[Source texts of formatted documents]
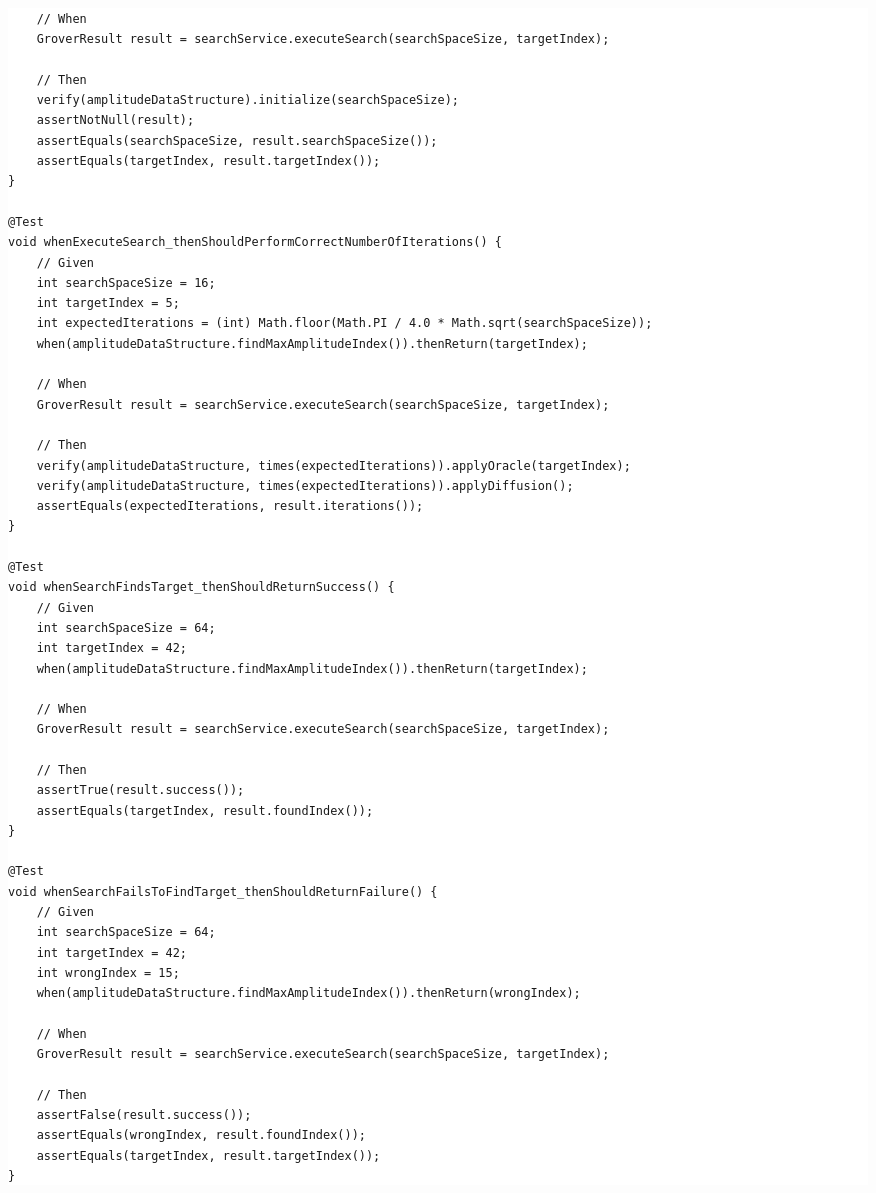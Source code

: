         // When
        GroverResult result = searchService.executeSearch(searchSpaceSize, targetIndex);

        // Then
        verify(amplitudeDataStructure).initialize(searchSpaceSize);
        assertNotNull(result);
        assertEquals(searchSpaceSize, result.searchSpaceSize());
        assertEquals(targetIndex, result.targetIndex());
    }

    @Test
    void whenExecuteSearch_thenShouldPerformCorrectNumberOfIterations() {
        // Given
        int searchSpaceSize = 16;
        int targetIndex = 5;
        int expectedIterations = (int) Math.floor(Math.PI / 4.0 * Math.sqrt(searchSpaceSize));
        when(amplitudeDataStructure.findMaxAmplitudeIndex()).thenReturn(targetIndex);

        // When
        GroverResult result = searchService.executeSearch(searchSpaceSize, targetIndex);

        // Then
        verify(amplitudeDataStructure, times(expectedIterations)).applyOracle(targetIndex);
        verify(amplitudeDataStructure, times(expectedIterations)).applyDiffusion();
        assertEquals(expectedIterations, result.iterations());
    }

    @Test
    void whenSearchFindsTarget_thenShouldReturnSuccess() {
        // Given
        int searchSpaceSize = 64;
        int targetIndex = 42;
        when(amplitudeDataStructure.findMaxAmplitudeIndex()).thenReturn(targetIndex);

        // When
        GroverResult result = searchService.executeSearch(searchSpaceSize, targetIndex);

        // Then
        assertTrue(result.success());
        assertEquals(targetIndex, result.foundIndex());
    }

    @Test
    void whenSearchFailsToFindTarget_thenShouldReturnFailure() {
        // Given
        int searchSpaceSize = 64;
        int targetIndex = 42;
        int wrongIndex = 15;
        when(amplitudeDataStructure.findMaxAmplitudeIndex()).thenReturn(wrongIndex);

        // When
        GroverResult result = searchService.executeSearch(searchSpaceSize, targetIndex);

        // Then
        assertFalse(result.success());
        assertEquals(wrongIndex, result.foundIndex());
        assertEquals(targetIndex, result.targetIndex());
    }
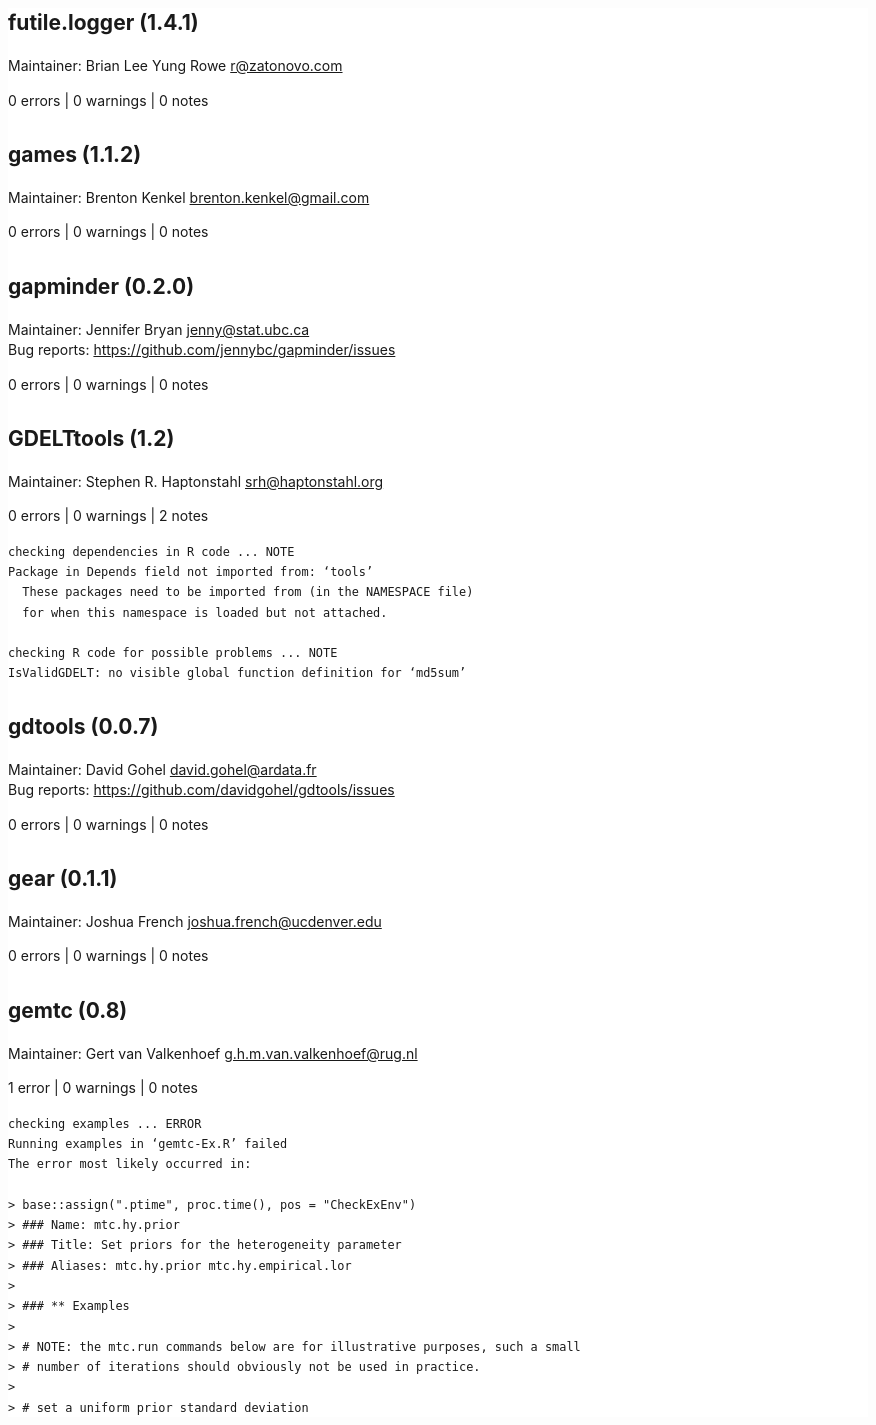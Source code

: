## futile.logger (1.4.1)
Maintainer: Brian Lee Yung Rowe <r@zatonovo.com>

0 errors | 0 warnings | 0 notes

## games (1.1.2)
Maintainer: Brenton Kenkel <brenton.kenkel@gmail.com>

0 errors | 0 warnings | 0 notes

## gapminder (0.2.0)
Maintainer: Jennifer Bryan <jenny@stat.ubc.ca>  
Bug reports: https://github.com/jennybc/gapminder/issues

0 errors | 0 warnings | 0 notes

## GDELTtools (1.2)
Maintainer: Stephen R. Haptonstahl <srh@haptonstahl.org>

0 errors | 0 warnings | 2 notes

```
checking dependencies in R code ... NOTE
Package in Depends field not imported from: ‘tools’
  These packages need to be imported from (in the NAMESPACE file)
  for when this namespace is loaded but not attached.

checking R code for possible problems ... NOTE
IsValidGDELT: no visible global function definition for ‘md5sum’
```

## gdtools (0.0.7)
Maintainer: David Gohel <david.gohel@ardata.fr>  
Bug reports: https://github.com/davidgohel/gdtools/issues

0 errors | 0 warnings | 0 notes

## gear (0.1.1)
Maintainer: Joshua French <joshua.french@ucdenver.edu>

0 errors | 0 warnings | 0 notes

## gemtc (0.8)
Maintainer: Gert van Valkenhoef <g.h.m.van.valkenhoef@rug.nl>

1 error  | 0 warnings | 0 notes

```
checking examples ... ERROR
Running examples in ‘gemtc-Ex.R’ failed
The error most likely occurred in:

> base::assign(".ptime", proc.time(), pos = "CheckExEnv")
> ### Name: mtc.hy.prior
> ### Title: Set priors for the heterogeneity parameter
> ### Aliases: mtc.hy.prior mtc.hy.empirical.lor
> 
> ### ** Examples
> 
> # NOTE: the mtc.run commands below are for illustrative purposes, such a small
> # number of iterations should obviously not be used in practice.
> 
> # set a uniform prior standard deviation
```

→ Exercise aim
Repeat all entries exactly. Skip the pictures.

→ Response
Source code

:         // When
        GroverResult result = searchService.executeSearch(searchSpaceSize, targetIndex);

        // Then
        verify(amplitudeDataStructure).initialize(searchSpaceSize);
        assertNotNull(result);
        assertEquals(searchSpaceSize, result.searchSpaceSize());
        assertEquals(targetIndex, result.targetIndex());
    }

    @Test
    void whenExecuteSearch_thenShouldPerformCorrectNumberOfIterations() {
        // Given
        int searchSpaceSize = 16;
        int targetIndex = 5;
        int expectedIterations = (int) Math.floor(Math.PI / 4.0 * Math.sqrt(searchSpaceSize));
        when(amplitudeDataStructure.findMaxAmplitudeIndex()).thenReturn(targetIndex);

        // When
        GroverResult result = searchService.executeSearch(searchSpaceSize, targetIndex);

        // Then
        verify(amplitudeDataStructure, times(expectedIterations)).applyOracle(targetIndex);
        verify(amplitudeDataStructure, times(expectedIterations)).applyDiffusion();
        assertEquals(expectedIterations, result.iterations());
    }

    @Test
    void whenSearchFindsTarget_thenShouldReturnSuccess() {
        // Given
        int searchSpaceSize = 64;
        int targetIndex = 42;
        when(amplitudeDataStructure.findMaxAmplitudeIndex()).thenReturn(targetIndex);

        // When
        GroverResult result = searchService.executeSearch(searchSpaceSize, targetIndex);

        // Then
        assertTrue(result.success());
        assertEquals(targetIndex, result.foundIndex());
    }

    @Test
    void whenSearchFailsToFindTarget_thenShouldReturnFailure() {
        // Given
        int searchSpaceSize = 64;
        int targetIndex = 42;
        int wrongIndex = 15;
        when(amplitudeDataStructure.findMaxAmplitudeIndex()).thenReturn(wrongIndex);

        // When
        GroverResult result = searchService.executeSearch(searchSpaceSize, targetIndex);

        // Then
        assertFalse(result.success());
        assertEquals(wrongIndex, result.foundIndex());
        assertEquals(targetIndex, result.targetIndex());
    }
Source code

:## futile.logger (1.4.1)
Maintainer: Brian Lee Yung Rowe <r@zatonovo.com>

0 errors | 0 warnings | 0 notes

## games (1.1.2)
Maintainer: Brenton Kenkel <brenton.kenkel@gmail.com>

0 errors | 0 warnings | 0 notes

## gapminder (0.2.0)
Maintainer: Jennifer Bryan <jenny@stat.ubc.ca>  
Bug reports: https://github.com/jennybc/gapminder/issues

0 errors | 0 warnings | 0 notes

## GDELTtools (1.2)
Maintainer: Stephen R. Haptonstahl <srh@haptonstahl.org>

0 errors | 0 warnings | 2 notes

```
checking dependencies in R code ... NOTE
Package in Depends field not imported from: ‘tools’
  These packages need to be imported from (in the NAMESPACE file)
  for when this namespace is loaded but not attached.

checking R code for possible problems ... NOTE
IsValidGDELT: no visible global function definition for ‘md5sum’
```

## gdtools (0.0.7)
Maintainer: David Gohel <david.gohel@ardata.fr>  
Bug reports: https://github.com/davidgohel/gdtools/issues

0 errors | 0 warnings | 0 notes

## gear (0.1.1)
Maintainer: Joshua French <joshua.french@ucdenver.edu>

0 errors | 0 warnings | 0 notes

## gemtc (0.8)
Maintainer: Gert van Valkenhoef <g.h.m.van.valkenhoef@rug.nl>

1 error  | 0 warnings | 0 notes

```
checking examples ... ERROR
Running examples in ‘gemtc-Ex.R’ failed
The error most likely occurred in:

> base::assign(".ptime", proc.time(), pos = "CheckExEnv")
> ### Name: mtc.hy.prior
> ### Title: Set priors for the heterogeneity parameter
> ### Aliases: mtc.hy.prior mtc.hy.empirical.lor
> 
> ### ** Examples
> 
> # NOTE: the mtc.run commands below are for illustrative purposes, such a small
> # number of iterations should obviously not be used in practice.
> 
> # set a uniform prior standard deviation
```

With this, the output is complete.